Pour un passionné de deux-roues, cette perspective est difficile à imaginer. Mon premier deux-roues était une vieille machine qui n’avait rien de très moderne, mais chaque virée avec était chargée de souvenirs. J’ai passé des heures à la bichonner, à la rendre aussi performante que possible malgré son grand âge. Cette loi chinoise, qui ordonne la destruction de motos anciennes, vise à réduire les émissions polluantes et à soutenir l’industrie locale, en stimulant la vente de modèles plus modernes et souvent produits sur place.
Les conséquences de cette réglementation sont multiples. Bien sûr, cela permet de renouveler le parc de motos et de favoriser des modèles plus écologiques. Mais cela veut aussi dire que des milliers de motos encore en bon état finissent détruites. Un ami à moi avait trouvé, il y a quelques années, une ancienne moto française laissée à l’abandon. Il a mis tout son cœur à la restaurer. Avec une telle loi, sa belle trouvaille n’aurait jamais vu le jour.
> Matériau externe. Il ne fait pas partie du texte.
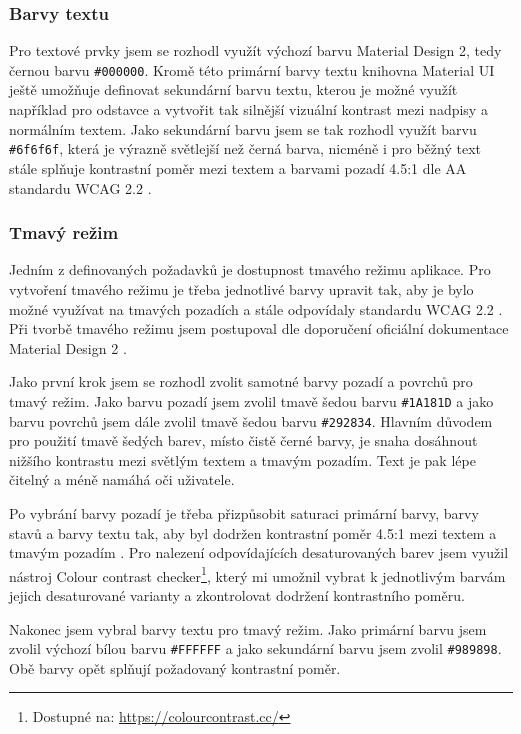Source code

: \subsubsection{Barvy textu}

Pro textové prvky jsem se rozhodl využít výchozí barvu Material Design 2, tedy černou barvu \texttt{\#000000}. Kromě této primární barvy textu knihovna Material UI ještě umožňuje definovat sekundární barvu textu, kterou je možné využít například pro odstavce a vytvořit tak silnější vizuální kontrast mezi nadpisy a normálním textem. Jako sekundární barvu jsem se tak rozhodl využít barvu \texttt{\#6f6f6f}, která je výrazně světlejší než černá barva, nicméně i pro běžný text stále splňuje kontrastní poměr mezi textem a barvami pozadí 4.5:1 dle AA standardu WCAG 2.2 \cite{WCAG22}.  

\subsubsection{Tmavý režim}

Jedním z definovaných požadavků je dostupnost tmavého režimu aplikace. Pro vytvoření tmavého režimu je třeba jednotlivé barvy upravit tak, aby je bylo možné využívat na tmavých pozadích a stále odpovídaly standardu WCAG 2.2 \cite{WCAG22}. Při tvorbě tmavého režimu jsem postupoval dle doporučení oficiální dokumentace Material Design 2 \cite{MaterialDesign2DarkTheme}.

Jako první krok jsem se rozhodl zvolit samotné barvy pozadí a povrchů pro tmavý režim. Jako barvu pozadí jsem zvolil tmavě šedou barvu \texttt{\#1A181D} a jako barvu povrchů jsem dále zvolil tmavě šedou barvu \texttt{\#292834}. Hlavním důvodem pro použití tmavě šedých barev, místo čistě černé barvy, je snaha dosáhnout nižšího kontrastu mezi světlým textem a tmavým pozadím. Text je pak lépe čitelný a méně namáhá oči uživatele. \cite{MaterialDesign2DarkTheme}

Po vybrání barvy pozadí je třeba přizpůsobit saturaci primární barvy, barvy stavů a barvy textu tak, aby byl dodržen kontrastní poměr 4.5:1 mezi textem a tmavým pozadím \cite{WCAG22}. Pro nalezení odpovídajících desaturovaných barev jsem využil nástroj Colour contrast checker\footnote{Dostupné na: \href{https://colourcontrast.cc/}{https://colourcontrast.cc/}}, který mi umožnil vybrat k jednotlivým barvám jejich desaturované varianty a zkontrolovat dodržení kontrastního poměru.

Nakonec jsem vybral barvy textu pro tmavý režim. Jako primární barvu jsem zvolil výchozí bílou barvu \texttt{\#FFFFFF} a jako sekundární barvu jsem zvolil \texttt{\#989898}. Obě barvy opět splňují požadovaný kontrastní poměr.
Destruction pour cause de pollution
En Chine, l’âge et le kilométrage ne sont pas les seuls critères. Si une moto échoue à trois tests d’émissions, c’est la casse assurée, même si elle est en bon état. Pour nous, en France, ce genre de mesure paraîtrait assez rude, surtout que nous avons un vrai attachement aux véhicules anciens. Nos motos classiques sont souvent plus que de simples moyens de transport : elles racontent nos histoires, nos virées ensoleillées et nos balades entre amis.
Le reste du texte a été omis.